(Beginning of SOURCE MATERIAL)
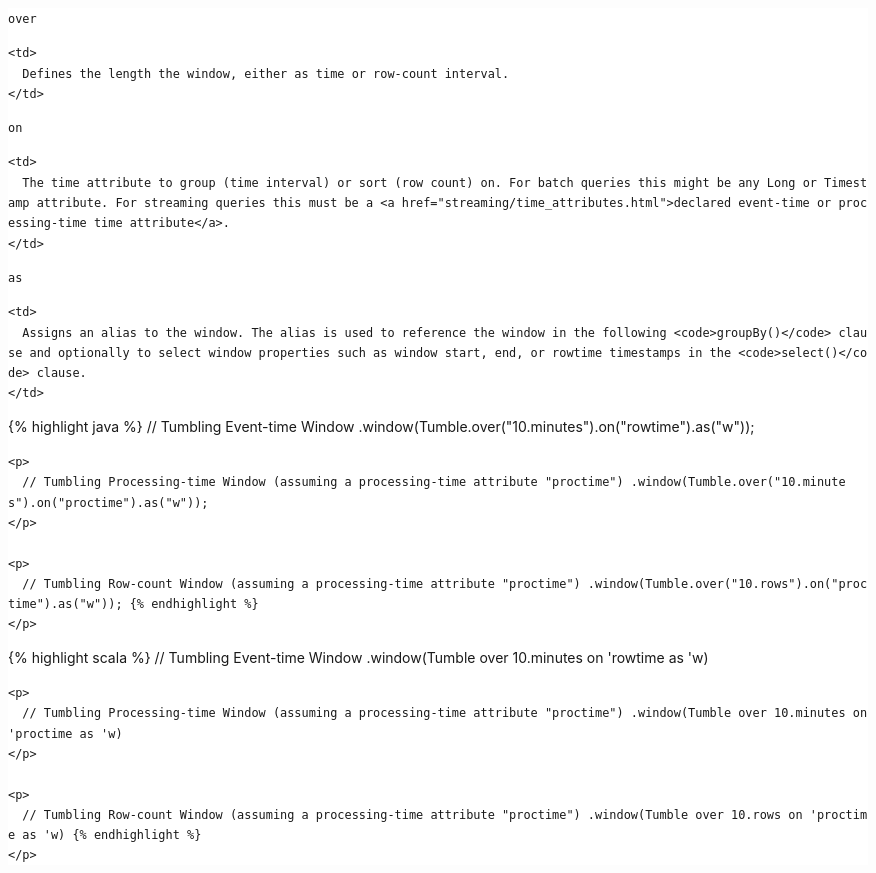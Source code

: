   <tr>
    <td>
      <code>over</code>
    </td>
    
    <td>
      Defines the length the window, either as time or row-count interval.
    </td>
  </tr>
  
  <tr>
    <td>
      <code>on</code>
    </td>
    
    <td>
      The time attribute to group (time interval) or sort (row count) on. For batch queries this might be any Long or Timestamp attribute. For streaming queries this must be a <a href="streaming/time_attributes.html">declared event-time or processing-time time attribute</a>.
    </td>
  </tr>
  
  <tr>
    <td>
      <code>as</code>
    </td>
    
    <td>
      Assigns an alias to the window. The alias is used to reference the window in the following <code>groupBy()</code> clause and optionally to select window properties such as window start, end, or rowtime timestamps in the <code>select()</code> clause.
    </td>
  </tr>
</table>

<div class="codetabs">
  <div data-lang="java">
    <p>
      {% highlight java %} // Tumbling Event-time Window .window(Tumble.over("10.minutes").on("rowtime").as("w"));
    </p>
    
    <p>
      // Tumbling Processing-time Window (assuming a processing-time attribute "proctime") .window(Tumble.over("10.minutes").on("proctime").as("w"));
    </p>
    
    <p>
      // Tumbling Row-count Window (assuming a processing-time attribute "proctime") .window(Tumble.over("10.rows").on("proctime").as("w")); {% endhighlight %}
    </p>
  </div>
  
  <div data-lang="scala">
    <p>
      {% highlight scala %} // Tumbling Event-time Window .window(Tumble over 10.minutes on 'rowtime as 'w)
    </p>
    
    <p>
      // Tumbling Processing-time Window (assuming a processing-time attribute "proctime") .window(Tumble over 10.minutes on 'proctime as 'w)
    </p>
    
    <p>
      // Tumbling Row-count Window (assuming a processing-time attribute "proctime") .window(Tumble over 10.rows on 'proctime as 'w) {% endhighlight %}
    </p>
(End of SOURCE MATERIAL)
= ACTION ITEM =
Scan the records above, then copy out each line that mentions "endhighlight".

= OUTPUT OF THE EXERCISE =
      // Tumbling Row-count Window (assuming a processing-time attribute "proctime") .window(Tumble.over("10.rows").on("proctime").as("w")); {% endhighlight %}
      // Tumbling Row-count Window (assuming a processing-time attribute "proctime") .window(Tumble over 10.rows on 'proctime as 'w) {% endhighlight %}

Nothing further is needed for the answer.